(© 2011 - Paramount Pictures)
In Young Adult, Mavis (Charlize Theron) is an impossibly beautiful (and she knows it), divorced writer of young adult fiction in her mid to late 30s who lives self-absorbedly in big city Minneapolis, parties too often, drinks too much, sleeps with the TV on tuned perpetually to The Kardashians, isn’t the least bit nice, and yet now wishes she could have done things differently. So she decides to go back to her suburban Mercury, Minnesota roots and try to reunite with her long-lost high school love – the one that got away.
So far, this film has all the makings of a romantic comedy starring the interchangeable Jennifer Aniston, Julia Roberts, or Sarah Jessica Parker. Throw in Jason Bateman, Ryan Reynolds, or Josh Duhamel and, ladies, we’ve got the perfect recipe for a feel-good movie that you can relate to and walk out of feeling like true love is possible for you too, right?

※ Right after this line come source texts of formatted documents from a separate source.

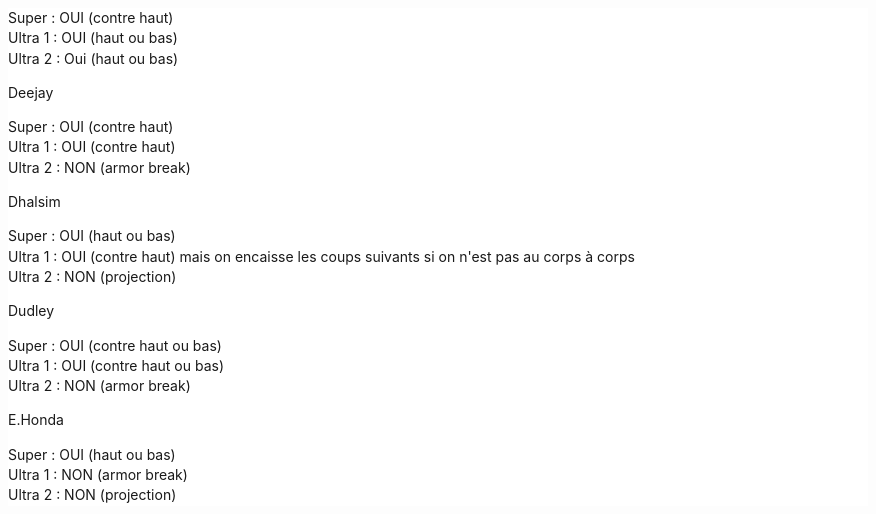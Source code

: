 Super : OUI (contre haut)  
Ultra 1 : OUI (haut ou bas)  
Ultra 2 : Oui (haut ou bas)

</td>
</tr>
<tr>
<th valign="center" align="center" width = "20%">

Deejay

</th>
<td valign="center" width = "80%">

Super : OUI (contre haut)  
Ultra 1 : OUI (contre haut)  
Ultra 2 : NON (armor break)

</td>
</tr>
<tr>
<th valign="center" align="center" width = "20%">

Dhalsim

</th>
<td valign="center" width = "80%">

Super : OUI (haut ou bas)  
Ultra 1 : OUI (contre haut) mais on encaisse les coups suivants si on
n'est pas au corps à corps  
Ultra 2 : NON (projection)

</td>
</tr>
<tr>
<th valign="center" align="center" width = "20%">

Dudley

</th>
<td valign="center" width = "80%">

Super : OUI (contre haut ou bas)  
Ultra 1 : OUI (contre haut ou bas)  
Ultra 2 : NON (armor break)

</td>
</tr>
<tr>
<th valign="center" align="center" width = "20%">

E.Honda

</th>
<td valign="center" width = "80%">

Super : OUI (haut ou bas)  
Ultra 1 : NON (armor break)  
Ultra 2 : NON (projection)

Young Adult comes from the razor-sharp pen of Diablo Cody (the author of Juno). Her mercilessly cynical writing is immensely entertaining, poignant, and funny…and all too uncomfortably relatable to a generation of women and men who suddenly find all their friends evaporating into an incessantly-self-described state of blissful matrimony and parenthood, while they’re in a suspended state of discontented adolescence. Stuck in such a purgatory, even the strongest willed among us surely have considered doing what Mavis does by going back home and righting the wrongs of the past.
However, as the cliché states: You can’t go back home. Your mirror may deceive you into thinking you haven’t changed, but the people, consequences, and circumstances you’ve left behind have. Mavis returns home, meets up with her old boyfriend Buddy to whom she’s pinned all her hopes and dreams for the future…and hits the brick wall – or street lamp (see the movie!) – of reality.

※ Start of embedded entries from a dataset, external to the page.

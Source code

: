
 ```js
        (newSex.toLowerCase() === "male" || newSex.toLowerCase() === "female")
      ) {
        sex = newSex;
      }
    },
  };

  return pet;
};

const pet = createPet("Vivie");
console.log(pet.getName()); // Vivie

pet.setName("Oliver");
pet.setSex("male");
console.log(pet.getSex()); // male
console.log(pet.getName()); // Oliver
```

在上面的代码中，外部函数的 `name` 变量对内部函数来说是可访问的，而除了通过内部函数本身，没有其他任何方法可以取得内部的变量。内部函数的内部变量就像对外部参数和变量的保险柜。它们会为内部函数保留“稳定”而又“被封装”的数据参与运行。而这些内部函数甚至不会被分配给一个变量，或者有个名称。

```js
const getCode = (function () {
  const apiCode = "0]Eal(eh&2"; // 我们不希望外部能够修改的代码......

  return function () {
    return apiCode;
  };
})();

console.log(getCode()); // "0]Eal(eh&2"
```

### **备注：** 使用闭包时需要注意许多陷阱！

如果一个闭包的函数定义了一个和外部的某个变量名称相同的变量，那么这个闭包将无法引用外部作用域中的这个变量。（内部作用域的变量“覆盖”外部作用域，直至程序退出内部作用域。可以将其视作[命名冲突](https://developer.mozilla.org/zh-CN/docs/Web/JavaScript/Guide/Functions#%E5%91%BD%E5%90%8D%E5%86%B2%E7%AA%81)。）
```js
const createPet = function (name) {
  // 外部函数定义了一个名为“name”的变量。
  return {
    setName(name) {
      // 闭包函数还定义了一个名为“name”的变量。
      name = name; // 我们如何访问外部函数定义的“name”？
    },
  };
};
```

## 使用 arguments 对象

Theron would be a solo tour de force of nature in this movie if not for comedian Patton Oswalt’s portrayal of Matt, the perpetual loser/geek who was literally scarred for life by high school (again, see the movie!) and who still collects action figures, distills homemade bourbon, and owns a collection of ‘90s indie-rock t-shirts. Mavis may have ignored Matt throughout high school, but now years later, with all the reluctance and disdain of the still-mean prom queen forced to acknowledge the class geek, she grows to rely on him as her confidante, voice of reason, drinking buddy, and more.
While the Mr. Big-dreaming fans of a certain franchise may find this movie and Mavis abhorrent, welcome to the dark and real side of life (or as real as a comedic film gets) and embrace the uncomfortable humor of Young Adult.
Seemingly free of the constraints of Hollywood focus group audiences, America’s Sweethearts, and cliché, Cody has teamed up with the equally talented devil-and-single-women-may-care Theron to produce a wholly unsympathetic character and date movie from hell – and it's a damn good one!